Two point charges are placed on the $x$-axis: $Q_{1} = +4\ \mu\text{C}$ at $x = 0$, and $Q_{2} = -9\ \mu\text{C}$ at $x = 5\ \text{cm}$. Calculate the net electric field $\vec{E}_{\text{net}}$ at $x = 2\ \text{cm}$ (magnitude and direction).

Part (b) — Force on Test Charge (3 marks)

A test charge $q = +2\ \text{nC}$ is placed at $x = 2\ \text{cm}$. Calculate the electrostatic force $\vec{F}$ acting on it.

Part (c) — Projectile in Uniform E-field (5 marks)

An electron ($q = -e$, $m = 9.11 \times 10^{-31}\ \text{kg}$) enters horizontally at $v_{0} = 3.0 \times 10^{6}\ \text{m/s}$ into a uniform electric field $E = 5000\ \text{N/C}$ directed downward between parallel plates of length $L = 6.0\ \text{cm}$.

(i) Find the vertical acceleration $a_{y}$ of the electron.
(ii) How long does the electron take to traverse the plates?
(iii) Determine the vertical deflection $y$ of the electron as it exits the plates.
(iv) Find the exit angle $\theta$ relative to the horizontal.

B2: Capacitor + Dielectric + DC Circuit

Part (a) — Capacitance with Dielectric (3 marks)

A parallel-plate capacitor has plates of area $A = 50\ \text{cm}^{2}$ separated by $d = 0.20\ \text{mm}$ in air. A dielectric slab with $\kappa = 3.5$ is inserted filling the gap. Calculate the capacitance $C$.

Part (b) — Energy Stored (4 marks)

The capacitor from part (a) is connected to a $24\ \text{V}$ battery.

(i) Calculate the charge $Q$ on each plate.
(ii) Calculate the energy $U$ stored in the capacitor.
(iii) While the battery remains connected, the dielectric is removed. Explain what happens to the charge and energy. Calculate the new stored energy.

Part (c) — Voltage Divider (5 marks)

A voltage divider consists of $R_{1} = 10\ \text{k}\Omega$ and $R_{2} = 15\ \text{k}\Omega$ connected across a $12\ \text{V}$ supply.

(i) Calculate the unloaded output voltage $V_{\text{out}}$ across $R_{2}$.
(ii) A load $R_{L} = 5\ \text{k}\Omega$ is connected across $R_{2}$. Find the new output voltage.
(iii) By what percentage did the output voltage drop due to the loading effect?

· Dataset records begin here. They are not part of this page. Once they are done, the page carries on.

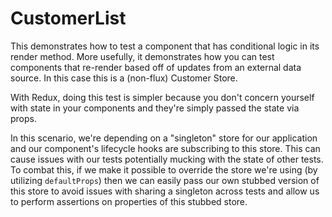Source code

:# CustomerList

This demonstrates how to test a component that has conditional logic in its
render method. More usefully, it demonstrates how you can test components
that re-render based off of updates from an external data source. In this
case this is a (non-flux) Customer Store.

With Redux, doing this test is simpler because you don't concern yourself
with state in your components and they're simply passed the state via props.

In this scenario, we're depending on a "singleton" store for our application
and our component's lifecycle hooks are subscribing to this store. This can
cause issues with our tests potentially mucking with the state of other tests.
To combat this, if we make it possible to override the store we're using (by
utilizing `defaultProps`) then we can easily pass our own stubbed version of
this store to avoid issues with sharing a singleton across tests and allow
us to perform assertions on properties of this stubbed store.

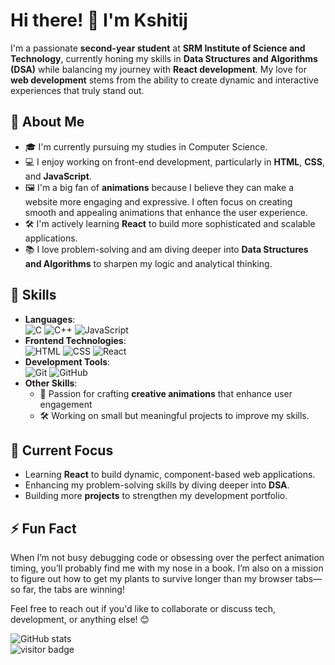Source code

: # Hi there! 👋 I'm Kshitij 

I'm a passionate **second-year student** at **SRM Institute of Science and Technology**, currently honing my skills in **Data Structures and Algorithms (DSA)** while balancing my journey with **React development**. My love for **web development** stems from the ability to create dynamic and interactive experiences that truly stand out.

## 🌟 About Me

- 🎓 I'm currently pursuing my studies in Computer Science.
- 💻 I enjoy working on front-end development, particularly in **HTML**, **CSS**, and **JavaScript**.
- 🖼️ I'm a big fan of **animations** because I believe they can make a website more engaging and expressive. I often focus on creating smooth and appealing animations that enhance the user experience.
- 🛠️ I'm actively learning **React** to build more sophisticated and scalable applications.
- 📚 I love problem-solving and am diving deeper into **Data Structures and Algorithms** to sharpen my logic and analytical thinking.

## 🔨 Skills

- **Languages**:  
  ![C](https://img.shields.io/badge/-C-blue) ![C++](https://img.shields.io/badge/-C%2B%2B-green) ![JavaScript](https://img.shields.io/badge/-JavaScript-yellow)  
- **Frontend Technologies**:  
  ![HTML](https://img.shields.io/badge/-HTML-E34F26) ![CSS](https://img.shields.io/badge/-CSS-1572B6) ![React](https://img.shields.io/badge/-React-61DAFB)
- **Development Tools**:  
  ![Git](https://img.shields.io/badge/-Git-F05032) ![GitHub](https://img.shields.io/badge/-GitHub-181717)  
- **Other Skills**:  
  - 🎨 Passion for crafting **creative animations** that enhance user engagement  
  - 🛠️ Working on small but meaningful projects to improve my skills.


## 🌱 Current Focus

- Learning **React** to build dynamic, component-based web applications.
- Enhancing my problem-solving skills by diving deeper into **DSA**.
- Building more **projects** to strengthen my development portfolio.

## ⚡ Fun Fact

When I’m not busy debugging code or obsessing over the perfect animation timing, you’ll probably find me with my nose in a book. I’m also on a mission to figure out how to get my plants to survive longer than my browser tabs—so far, the tabs are winning!

Feel free to reach out if you'd like to collaborate or discuss tech, development, or anything else! 😊

![GitHub stats](https://github-readme-stats.vercel.app/api?username=KT2006&show_icons=true&theme=gruvbox)
<br>
![visitor badge](https://visitor-badge.laobi.icu/badge?page_id=jwenjian.visitor-badge&left_color=red&right_color=green&left_text=Hello%20Visitors)
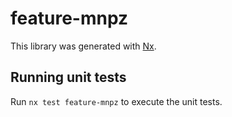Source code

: # feature-mnpz

This library was generated with [Nx](https://nx.dev).

## Running unit tests

Run `nx test feature-mnpz` to execute the unit tests.
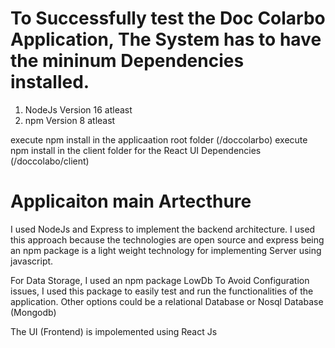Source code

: # To Successfully test the Doc Colarbo Application, The System has to have the mininum Dependencies installed.

1. NodeJs Version 16 atleast
2. npm Version 8 atleast

execute npm install in the applicaation root folder (/doccolarbo)
execute npm install in the client folder for the React UI Dependencies (/doccolabo/client)

# Applicaiton main Artecthure

I used NodeJs and Express to implement the backend architecture.
I used this approach because the technologies are open source and express being an npm package is a light weight technology for implementing Server using javascript.

For Data Storage, I used an npm package LowDb
To Avoid Configuration issues, I used this package to easily test and run the functionalities of the application. Other options could be a relational Database or Nosql Database (Mongodb)

The UI (Frontend) is impolemented using React Js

B3: AC Circuits — Phasor Diagrams & Power Types

Part (a) — Phasor Diagram (4 marks)

An RLC series circuit has $R = 40\ \Omega$, $X_{L} = 70\ \Omega$, $X_{C} = 30\ \Omega$, and $I_{\text{rms}} = 2.0\ \text{A}$.

(i) Calculate $V_{R}$, $V_{L}$, and $V_{C}$.
(ii) Draw the phasor diagram showing all three voltages and the resultant $V_{T}$.
(iii) Calculate the magnitude of $V_{T}$ and the phase angle $\phi$.

Part (b) — Power Calculations (4 marks)

For the same circuit:

(i) Calculate real power $P_{e}$, inductive reactive power $P_{LC}$, and capacitive reactive power $P_{CC}$.
(ii) Calculate the apparent power $P_{A}$ and power factor $\cos\phi$.
(iii) Is the circuit inductive or capacitive? Explain.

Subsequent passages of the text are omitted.